- **What you will do**: Tally the lines of the listing that contain the string "probably". Give the number and nothing else.

- **Supplied records**:
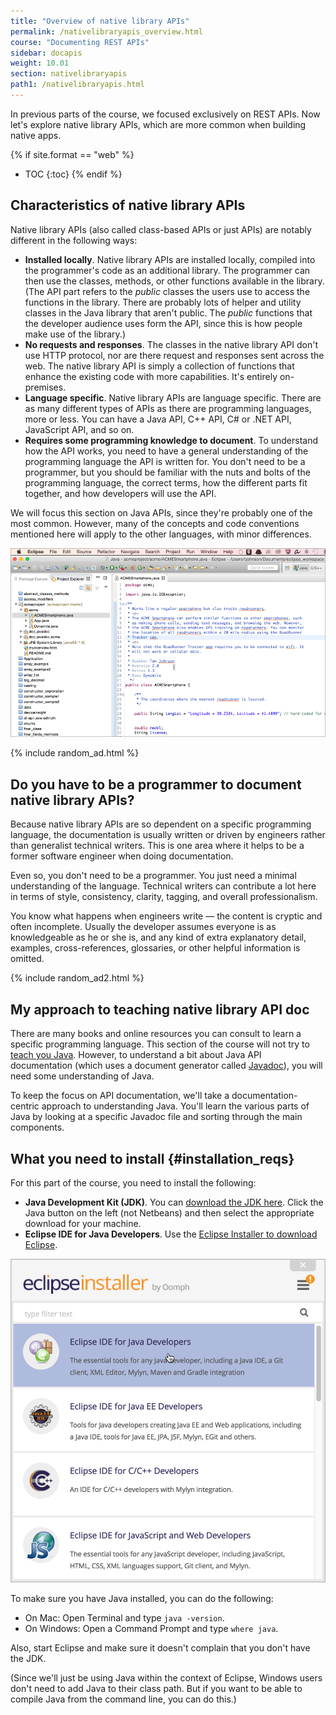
 ```yaml
---
title: "Overview of native library APIs"
permalink: /nativelibraryapis_overview.html
course: "Documenting REST APIs"
sidebar: docapis
weight: 10.01
section: nativelibraryapis
path1: /nativelibraryapis.html
---
```


In previous parts of the course, we focused exclusively on REST APIs. Now let's explore native library APIs, which are more common when building native apps.

{% if site.format == "web" %}
* TOC
{:toc}
{% endif %}

## Characteristics of native library APIs

Native library APIs (also called class-based APIs or just APIs) are notably different in the following ways:

* **Installed locally**. Native library APIs are installed locally, compiled into the programmer's code as an additional library. The programmer can then use the classes, methods, or other functions available in the library. (The API part refers to the *public* classes the users use to access the functions in the library. There are probably lots of helper and utility classes in the Java library that aren't public. The *public* functions that the developer audience uses form the API, since this is how people make use of the library.)
* **No requests and responses**. The classes in the native library API don't use HTTP protocol, nor are there request and responses sent across the web. The native library API is simply a collection of functions that enhance the existing code with more capabilities. It's entirely on-premises.
* **Language specific**. Native library APIs are language specific. There are as many different types of APIs as there are programming languages, more or less. You can have a Java API, C++ API, C# or .NET API, JavaScript API, and so on.
* **Requires some programming knowledge to document**. To understand how the API works, you need to have a general understanding of the programming language the API is written for. You don't need to be a programmer, but you should be familiar with the nuts and bolts of the programming language, the correct terms, how the different parts fit together, and how developers will use the API.

We will focus this section on Java APIs, since they're probably one of the most common. However, many of the concepts and code conventions mentioned here will apply to the other languages, with minor differences.

<img src="images/eclipseframe.png" alt="Eclipse" />

{% include random_ad.html %}

## Do you have to be a programmer to document native library APIs?

Because native library APIs are so dependent on a specific programming language, the documentation is usually written or driven by engineers rather than generalist technical writers. This is one area where it helps to be a former software engineer when doing documentation.

Even so, you don't need to be a programmer. You just need a minimal understanding of the language. Technical writers can contribute a lot here in terms of style, consistency, clarity, tagging, and overall professionalism.

You know what happens when engineers write &mdash; the content is cryptic and often incomplete. Usually the developer assumes everyone is as knowledgeable as he or she is, and any kind of extra explanatory detail, examples, cross-references, glossaries, or other helpful information is omitted.

{% include random_ad2.html %}

## My approach to teaching native library API doc

There are many books and online resources you can consult to learn a specific programming language. This section of the course will not try to [teach you Java](nativelibraryapis_java_crash_course.html). However, to understand a bit about Java API documentation (which uses a document generator called [Javadoc](http://www.oracle.com/technetwork/articles/java/index-jsp-135444.html)), you will need some understanding of Java.

To keep the focus on API documentation, we'll take a documentation-centric approach to understanding Java. You'll learn the various parts of Java by looking at a specific Javadoc file and sorting through the main components.

## What you need to install {#installation_reqs}

For this part of the course, you need to install the following:

* **Java Development Kit (JDK)**. You can [download the JDK here](http://www.oracle.com/technetwork/java/javase/downloads/index.html). Click the Java button on the left (not Netbeans) and then select the appropriate download for your machine.
* **Eclipse IDE for Java Developers**. Use the [Eclipse Installer to download Eclipse](https://eclipse.org/downloads/).

<a href="https://eclipse.org/downloads/" class="noExtIcon"><img src="images/eclipseforjavadevs.png" class="medium" /></a>

To make sure you have Java installed, you can do the following:

* On Mac: Open Terminal and type `java -version`.
* On Windows: Open a Command Prompt and type `where java`.

Also, start Eclipse and make sure it doesn't complain that you don't have the JDK.

(Since we'll just be using Java within the context of Eclipse, Windows users don't need to add Java to their class path. But if you want to be able to compile Java from the command line, you can do this.)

- **Task response**: 2